Sigilosa


Aunque entras con cuidado, noto tus pasos. No los oigo, no haces ruido. Es una conocida calidez que invade la estancia. Procuras que los goznes de la puerta no rechinen. Que la luz exterior no llegue. Tu entrada es rápida. Quieres que sea una sorpresa. No sabes si estoy dormido. No lo estoy, pero tú no lo sabes. Aunque puede que la lasitud me venza, y no tenga que hacer demasiado esfuerzo en simular. Llegas hasta mi cama. La noche es menos calurosa que otros días. Tengo echada la sábana sobre mi cuerpo. Te has parado al borde. Dudas entre sentarte o introducirte dentro. Te sientas y me contemplas. Contemplas un cuerpo envuelto en un sudario que se impregna de sudor. Tocas la sábana. Palpas una de mis rodillas. Justo la que tengo elevada. La mueves para ver si me muevo. No reacciono. Separas uno de mis brazos. Lo extiendes. Luego el otro. Mis miembros se comportan como si fueran maleables.

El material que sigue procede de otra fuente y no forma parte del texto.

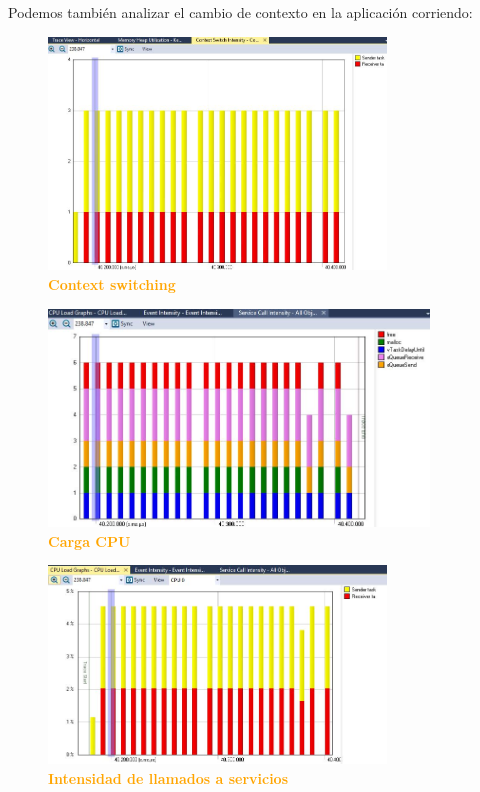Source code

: \documentclass{article}
\begin{document}
Podemos también analizar el cambio de contexto en la aplicación corriendo:\\
\begin{figure}[H]
   \centering
   \includegraphics[width=0.8\textwidth]{figures/trace2.jpg}
   \centering
   \caption{\textbf{\textcolor{Orange}{Context switching}}}
\end{figure}

\begin{figure}[H]
   \centering
   \includegraphics[width=0.9\textwidth]{figures/trace3.jpg}
   \centering
   \caption{\textbf{\textcolor{Orange}{Carga CPU}}}
\end{figure}

\begin{figure}[H]
   \centering
   \includegraphics[width=0.8\textwidth]{figures/trace4.jpg}
   \centering
   \caption{\textbf{\textcolor{Orange}{Intensidad de llamados a servicios}}}
\end{figure}
\end{document}
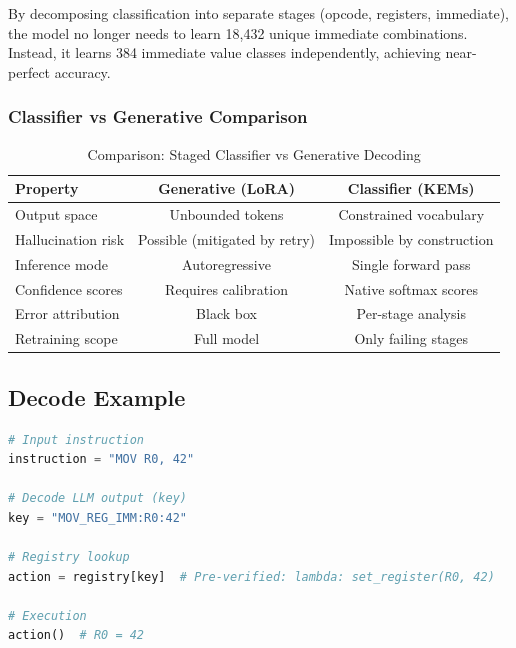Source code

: \documentclass[11pt,a4paper]{article}
\begin{document}
By decomposing classification into separate stages (opcode, registers, immediate), the model no longer needs to learn 18,432 unique immediate combinations. Instead, it learns 384 immediate value classes independently, achieving near-perfect accuracy.

\subsubsection{Classifier vs Generative Comparison}

\begin{table}[H]
\centering
\caption{Comparison: Staged Classifier vs Generative Decoding}
\label{tab:classifier-vs-generative}
\begin{tabular}{@{}lcc@{}}
\toprule
\textbf{Property} & \textbf{Generative (LoRA)} & \textbf{Classifier (KEMs)} \\
\midrule
Output space & Unbounded tokens & Constrained vocabulary \\
Hallucination risk & Possible (mitigated by retry) & Impossible by construction \\
Inference mode & Autoregressive & Single forward pass \\
Confidence scores & Requires calibration & Native softmax scores \\
Error attribution & Black box & Per-stage analysis \\
Retraining scope & Full model & Only failing stages \\
\bottomrule
\end{tabular}
\end{table}

\subsection{Decode Example}

\begin{lstlisting}[language=Python, caption=Decode LLM Operation]
# Input instruction
instruction = "MOV R0, 42"

# Decode LLM output (key)
key = "MOV_REG_IMM:R0:42"

# Registry lookup
action = registry[key]  # Pre-verified: lambda: set_register(R0, 42)

# Execution
action()  # R0 = 42
\end{lstlisting}

\end{document}
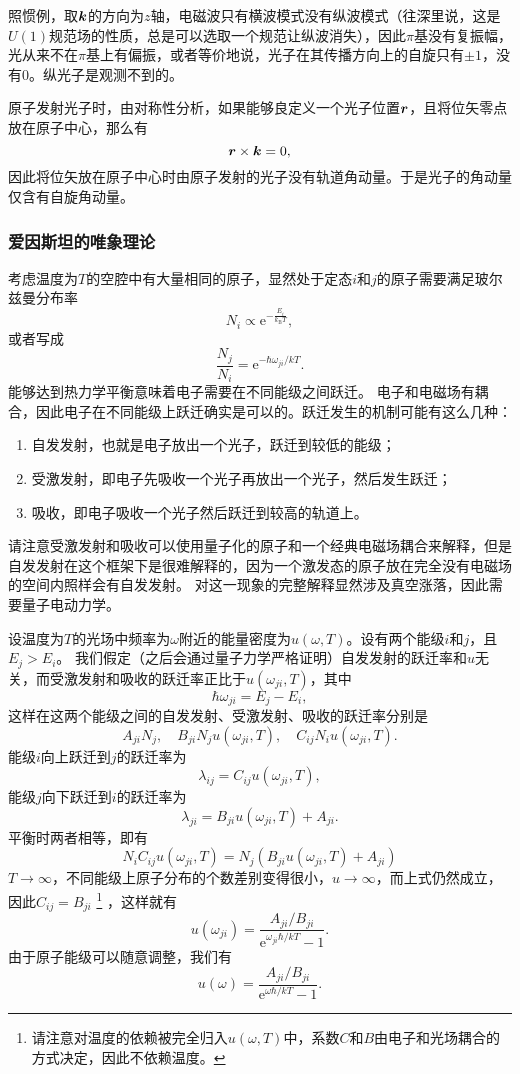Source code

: \documentclass[UTF8, a4paper]{ctexart}
\newcommand*{\ee}{\mathrm{e}}
\begin{document}
照惯例，取$\vb*{k}$的方向为$z$轴，电磁波只有横波模式没有纵波模式（往深里说，这是$U(1)$规范场的性质，总是可以选取一个规范让纵波消失），因此$\pi$基没有复振幅，光从来不在$\pi$基上有偏振，或者等价地说，光子在其传播方向上的自旋只有$\pm 1$，没有$0$。纵光子是观测不到的。

原子发射光子时，由对称性分析，如果能够良定义一个光子位置$\vb*{r}$，且将位矢零点放在原子中心，那么有
\[
    \vb*{r} \times \vb*{k} = 0,
\]
因此将位矢放在原子中心时由原子发射的光子没有轨道角动量。于是光子的角动量仅含有自旋角动量。

\subsubsection{爱因斯坦的唯象理论}

考虑温度为$T$的空腔中有大量相同的原子，显然处于定态$i$和$j$的原子需要满足玻尔兹曼分布率
\[
    N_i \propto \ee^{-\frac{E_i}{k_\text{B} T}},
\]
或者写成
\[
    \frac{N_j}{N_i} = \ee^{-\hbar \omega_{ji} / kT}.
\]
能够达到热力学平衡意味着电子需要在不同能级之间跃迁。
电子和电磁场有耦合，因此电子在不同能级上跃迁确实是可以的。跃迁发生的机制可能有这么几种：
\begin{enumerate}
    \item 自发发射，也就是电子放出一个光子，跃迁到较低的能级；
    \item 受激发射，即电子先吸收一个光子再放出一个光子，然后发生跃迁；
    \item 吸收，即电子吸收一个光子然后跃迁到较高的轨道上。
\end{enumerate}
请注意受激发射和吸收可以使用量子化的原子和一个经典电磁场耦合来解释，但是自发发射在这个框架下是很难解释的，因为一个激发态的原子放在完全没有电磁场的空间内照样会有自发发射。
对这一现象的完整解释显然涉及真空涨落，因此需要量子电动力学。

设温度为$T$的光场中频率为$\omega$附近的能量密度为$u(\omega, T)$。设有两个能级$i$和$j$，且$E_j > E_i$。
我们假定（之后会通过量子力学严格证明）自发发射的跃迁率和$u$无关，而受激发射和吸收的跃迁率正比于$u(\omega_{ji}, T)$，其中
\begin{equation}
    \hbar \omega_{ji} = E_j - E_i,
    \label{eq:photon-energy}
\end{equation}
这样在这两个能级之间的自发发射、受激发射、吸收的跃迁率分别是
\[
    A_{ji} N_j, \quad B_{ji} N_j u(\omega_{ji}, T), \quad C_{ij} N_i u(\omega_{ji}, T).
\]
能级$i$向上跃迁到$j$的跃迁率为
\[
    \lambda_{ij} = C_{ij} u(\omega_{ji}, T),
\]
能级$j$向下跃迁到$i$的跃迁率为
\[
    \lambda_{ji} = B_{ji} u(\omega_{ji}, T) + A_{ji}.
\]
平衡时两者相等，即有
\[
    N_i C_{ij} u(\omega_{ji}, T) = N_j (B_{ji} u(\omega_{ji}, T) + A_{ji})
\]
$T \to \infty$，不同能级上原子分布的个数差别变得很小，$u \to \infty$，而上式仍然成立，因此$C_{ij} = B_{ji}$%
\footnote{请注意对温度的依赖被完全归入$u(\omega, T)$中，系数$C$和$B$由电子和光场耦合的方式决定，因此不依赖温度。}%
，这样就有
\[
    u(\omega_{ji}) = \frac{A_{ji} / B_{ji}}{\ee^{\omega_{ji} \hbar / k T} - 1}.
\]
由于原子能级可以随意调整，我们有
\[
    u(\omega) = \frac{A_{ji} / B_{ji}}{\ee^{\omega \hbar / k T} - 1}.
\]
\end{document}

Lo son porque tú sabes manipularnos. Más: los moldeas. Descubres con parsimonia la pieza y me escudriñas el pecho. Rozas con los dedos el vello. Tiras suavemente de alguno de sus pelos. Dejas caer la cabeza y pones tu boca sobre el tallo mechoso que forma una cruz en el esternón. Lo mordisqueas. Todo es tan imperceptible y manso que me invita a abandonarme más. Descubres del todo la sábana, pero a continuación te cubres con ella. Nos cubre a los dos. Permaneces quieta junto a mi. Es en ese momento cuando comprendo el juego.